[Extracted data entries]
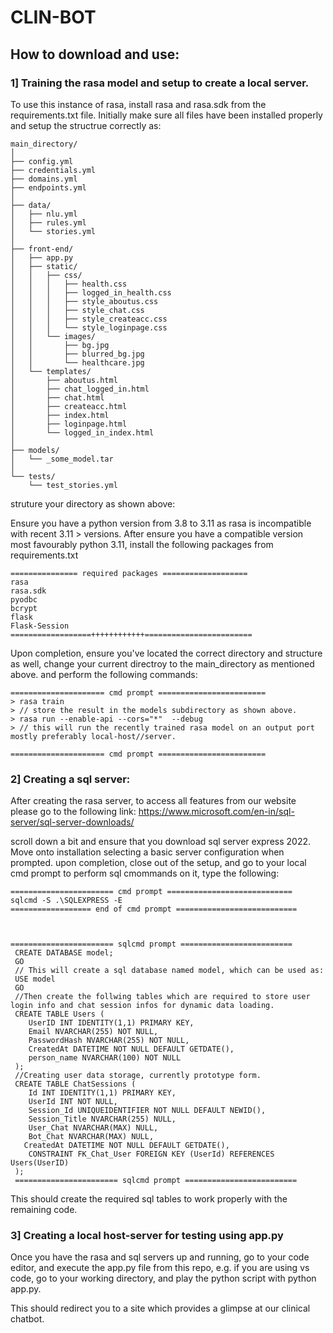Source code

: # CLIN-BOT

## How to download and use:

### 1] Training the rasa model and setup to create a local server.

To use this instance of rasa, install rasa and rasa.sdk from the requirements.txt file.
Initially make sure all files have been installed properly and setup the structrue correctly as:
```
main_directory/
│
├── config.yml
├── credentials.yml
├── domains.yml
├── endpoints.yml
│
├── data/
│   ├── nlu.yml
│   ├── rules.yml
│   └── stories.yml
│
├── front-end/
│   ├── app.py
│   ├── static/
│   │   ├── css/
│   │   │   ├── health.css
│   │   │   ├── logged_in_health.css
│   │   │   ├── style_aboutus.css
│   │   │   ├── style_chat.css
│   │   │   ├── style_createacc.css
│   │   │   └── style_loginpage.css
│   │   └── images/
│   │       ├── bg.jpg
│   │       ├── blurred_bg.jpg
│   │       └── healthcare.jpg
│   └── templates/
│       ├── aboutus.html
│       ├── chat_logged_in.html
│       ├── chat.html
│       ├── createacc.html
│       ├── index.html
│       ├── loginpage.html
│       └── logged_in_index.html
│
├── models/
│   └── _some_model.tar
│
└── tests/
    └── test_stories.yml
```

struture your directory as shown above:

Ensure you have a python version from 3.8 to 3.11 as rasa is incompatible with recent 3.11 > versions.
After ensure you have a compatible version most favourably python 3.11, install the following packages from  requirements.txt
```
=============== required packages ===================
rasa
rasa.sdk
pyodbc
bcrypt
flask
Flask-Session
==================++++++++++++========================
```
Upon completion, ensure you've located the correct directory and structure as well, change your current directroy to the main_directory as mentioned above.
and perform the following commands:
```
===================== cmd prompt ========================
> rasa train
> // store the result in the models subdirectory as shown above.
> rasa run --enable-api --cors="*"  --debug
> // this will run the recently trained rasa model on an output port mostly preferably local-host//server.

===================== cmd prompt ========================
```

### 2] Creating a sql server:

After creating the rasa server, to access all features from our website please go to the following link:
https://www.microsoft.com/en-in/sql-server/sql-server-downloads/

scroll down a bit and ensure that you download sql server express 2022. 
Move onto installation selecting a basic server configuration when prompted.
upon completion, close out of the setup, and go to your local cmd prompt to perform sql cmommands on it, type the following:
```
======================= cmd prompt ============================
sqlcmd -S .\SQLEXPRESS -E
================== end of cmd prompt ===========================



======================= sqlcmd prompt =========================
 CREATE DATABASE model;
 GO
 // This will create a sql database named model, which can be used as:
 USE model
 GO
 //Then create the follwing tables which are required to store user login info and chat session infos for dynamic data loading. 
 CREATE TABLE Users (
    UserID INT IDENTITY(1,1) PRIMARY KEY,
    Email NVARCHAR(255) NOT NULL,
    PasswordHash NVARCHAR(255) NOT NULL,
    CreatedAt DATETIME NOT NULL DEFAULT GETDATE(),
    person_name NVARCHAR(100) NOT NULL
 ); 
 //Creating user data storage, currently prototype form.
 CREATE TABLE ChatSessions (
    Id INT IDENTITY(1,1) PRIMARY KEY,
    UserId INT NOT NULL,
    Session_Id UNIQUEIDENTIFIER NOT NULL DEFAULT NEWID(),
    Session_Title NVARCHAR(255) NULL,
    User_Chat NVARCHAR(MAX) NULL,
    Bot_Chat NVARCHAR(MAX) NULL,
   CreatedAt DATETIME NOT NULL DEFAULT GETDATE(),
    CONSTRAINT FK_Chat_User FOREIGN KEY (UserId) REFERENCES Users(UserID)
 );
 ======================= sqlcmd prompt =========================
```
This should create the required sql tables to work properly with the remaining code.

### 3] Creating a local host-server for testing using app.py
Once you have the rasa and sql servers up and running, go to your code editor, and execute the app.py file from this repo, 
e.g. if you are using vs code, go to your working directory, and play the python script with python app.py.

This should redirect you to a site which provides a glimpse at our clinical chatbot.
* * *
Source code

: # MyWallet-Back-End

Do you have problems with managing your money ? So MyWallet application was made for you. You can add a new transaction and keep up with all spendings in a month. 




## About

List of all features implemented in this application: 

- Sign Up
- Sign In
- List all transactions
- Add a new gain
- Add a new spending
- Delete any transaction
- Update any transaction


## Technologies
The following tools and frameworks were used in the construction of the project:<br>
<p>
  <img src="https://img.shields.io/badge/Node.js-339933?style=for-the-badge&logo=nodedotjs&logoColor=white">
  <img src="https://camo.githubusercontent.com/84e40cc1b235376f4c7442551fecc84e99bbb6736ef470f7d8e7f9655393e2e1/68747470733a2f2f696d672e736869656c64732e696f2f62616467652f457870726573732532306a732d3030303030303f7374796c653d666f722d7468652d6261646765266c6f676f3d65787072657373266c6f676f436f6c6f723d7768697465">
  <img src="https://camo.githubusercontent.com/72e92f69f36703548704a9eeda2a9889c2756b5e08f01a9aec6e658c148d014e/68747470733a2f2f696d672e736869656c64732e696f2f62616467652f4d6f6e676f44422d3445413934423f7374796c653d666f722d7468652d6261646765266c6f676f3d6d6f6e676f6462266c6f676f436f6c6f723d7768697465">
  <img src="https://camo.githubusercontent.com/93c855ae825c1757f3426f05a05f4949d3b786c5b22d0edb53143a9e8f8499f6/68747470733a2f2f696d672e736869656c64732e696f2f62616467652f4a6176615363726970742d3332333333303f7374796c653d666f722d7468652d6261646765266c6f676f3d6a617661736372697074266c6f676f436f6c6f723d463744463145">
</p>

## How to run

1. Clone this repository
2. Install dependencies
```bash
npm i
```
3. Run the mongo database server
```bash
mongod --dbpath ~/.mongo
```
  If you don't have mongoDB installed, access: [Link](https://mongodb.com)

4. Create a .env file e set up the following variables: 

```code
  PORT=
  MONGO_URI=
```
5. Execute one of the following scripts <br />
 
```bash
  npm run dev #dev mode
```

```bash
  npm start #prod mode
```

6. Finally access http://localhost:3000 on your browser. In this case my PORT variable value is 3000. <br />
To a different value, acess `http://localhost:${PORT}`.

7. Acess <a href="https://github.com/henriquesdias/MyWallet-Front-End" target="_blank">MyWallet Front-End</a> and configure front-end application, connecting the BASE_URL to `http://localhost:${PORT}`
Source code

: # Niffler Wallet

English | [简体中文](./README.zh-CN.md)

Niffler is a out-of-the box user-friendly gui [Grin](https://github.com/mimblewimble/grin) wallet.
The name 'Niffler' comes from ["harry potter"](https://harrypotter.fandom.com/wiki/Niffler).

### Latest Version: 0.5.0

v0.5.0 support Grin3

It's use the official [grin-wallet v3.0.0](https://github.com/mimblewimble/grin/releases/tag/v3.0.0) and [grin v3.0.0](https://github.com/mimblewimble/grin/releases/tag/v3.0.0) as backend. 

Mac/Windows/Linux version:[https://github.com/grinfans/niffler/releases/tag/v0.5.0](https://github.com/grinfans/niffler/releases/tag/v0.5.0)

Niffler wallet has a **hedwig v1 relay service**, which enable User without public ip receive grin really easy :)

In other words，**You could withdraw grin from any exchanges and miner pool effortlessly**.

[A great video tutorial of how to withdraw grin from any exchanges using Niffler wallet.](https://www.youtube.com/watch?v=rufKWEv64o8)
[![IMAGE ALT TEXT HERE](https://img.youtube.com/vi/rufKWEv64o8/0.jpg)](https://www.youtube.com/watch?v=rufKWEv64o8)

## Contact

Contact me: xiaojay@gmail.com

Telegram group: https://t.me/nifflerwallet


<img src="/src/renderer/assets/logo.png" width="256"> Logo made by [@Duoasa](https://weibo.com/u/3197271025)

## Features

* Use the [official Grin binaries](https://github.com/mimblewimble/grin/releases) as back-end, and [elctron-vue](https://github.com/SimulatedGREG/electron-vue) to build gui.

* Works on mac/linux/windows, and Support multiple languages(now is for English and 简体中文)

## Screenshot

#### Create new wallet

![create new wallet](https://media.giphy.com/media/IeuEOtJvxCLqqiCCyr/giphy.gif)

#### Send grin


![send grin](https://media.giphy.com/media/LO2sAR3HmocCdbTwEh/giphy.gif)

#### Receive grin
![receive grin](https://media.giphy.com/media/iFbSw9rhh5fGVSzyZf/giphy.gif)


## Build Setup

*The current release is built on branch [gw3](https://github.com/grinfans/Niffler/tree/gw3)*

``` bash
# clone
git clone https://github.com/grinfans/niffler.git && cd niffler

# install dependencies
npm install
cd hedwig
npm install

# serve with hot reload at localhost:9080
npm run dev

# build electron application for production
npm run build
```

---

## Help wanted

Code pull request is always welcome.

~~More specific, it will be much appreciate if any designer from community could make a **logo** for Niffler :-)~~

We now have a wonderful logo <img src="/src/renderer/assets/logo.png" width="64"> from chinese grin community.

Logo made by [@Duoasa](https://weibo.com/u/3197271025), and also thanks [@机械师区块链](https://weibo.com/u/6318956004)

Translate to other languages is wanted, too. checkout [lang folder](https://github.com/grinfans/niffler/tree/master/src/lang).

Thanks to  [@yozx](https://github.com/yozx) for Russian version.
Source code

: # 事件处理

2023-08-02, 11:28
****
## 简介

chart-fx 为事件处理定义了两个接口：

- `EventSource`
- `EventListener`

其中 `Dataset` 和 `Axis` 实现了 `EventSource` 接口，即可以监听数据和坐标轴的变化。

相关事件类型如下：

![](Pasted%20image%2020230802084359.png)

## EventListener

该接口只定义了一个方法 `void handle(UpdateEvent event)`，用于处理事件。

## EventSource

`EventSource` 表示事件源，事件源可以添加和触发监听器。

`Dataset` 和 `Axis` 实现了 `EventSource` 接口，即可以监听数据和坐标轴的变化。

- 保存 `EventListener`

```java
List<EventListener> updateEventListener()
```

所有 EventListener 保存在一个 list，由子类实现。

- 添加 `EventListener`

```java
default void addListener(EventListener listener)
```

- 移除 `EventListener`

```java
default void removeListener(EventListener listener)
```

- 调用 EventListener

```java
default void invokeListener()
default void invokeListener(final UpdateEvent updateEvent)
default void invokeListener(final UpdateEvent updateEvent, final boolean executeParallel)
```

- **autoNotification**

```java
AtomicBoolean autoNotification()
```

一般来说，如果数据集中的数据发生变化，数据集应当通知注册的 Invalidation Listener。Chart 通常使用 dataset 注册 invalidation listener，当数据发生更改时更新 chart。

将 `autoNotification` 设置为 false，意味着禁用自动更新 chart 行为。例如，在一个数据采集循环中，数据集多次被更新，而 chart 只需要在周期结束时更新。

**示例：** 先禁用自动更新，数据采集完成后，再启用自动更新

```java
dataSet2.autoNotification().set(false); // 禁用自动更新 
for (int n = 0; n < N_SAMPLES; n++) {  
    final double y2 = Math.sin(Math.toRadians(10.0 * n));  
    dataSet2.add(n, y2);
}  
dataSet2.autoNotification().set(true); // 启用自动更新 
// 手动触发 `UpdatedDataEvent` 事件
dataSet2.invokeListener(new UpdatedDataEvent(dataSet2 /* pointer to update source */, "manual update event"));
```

## Required action:
Among the records above, only the lines between the line holding "## Screenshot" and the line holding "We now have", inclusive, are to be output, exactly as written.

## Answer space:
## Screenshot

#### Create new wallet

![create new wallet](https://media.giphy.com/media/IeuEOtJvxCLqqiCCyr/giphy.gif)

#### Send grin


![send grin](https://media.giphy.com/media/LO2sAR3HmocCdbTwEh/giphy.gif)

#### Receive grin
![receive grin](https://media.giphy.com/media/iFbSw9rhh5fGVSzyZf/giphy.gif)


## Build Setup

*The current release is built on branch [gw3](https://github.com/grinfans/Niffler/tree/gw3)*

``` bash
# clone
git clone https://github.com/grinfans/niffler.git && cd niffler

# install dependencies
npm install
cd hedwig
npm install

# serve with hot reload at localhost:9080
npm run dev

# build electron application for production
npm run build
```

---

## Help wanted

Code pull request is always welcome.

~~More specific, it will be much appreciate if any designer from community could make a **logo** for Niffler :-)~~

We now have a wonderful logo <img src="/src/renderer/assets/logo.png" width="64"> from chinese grin community.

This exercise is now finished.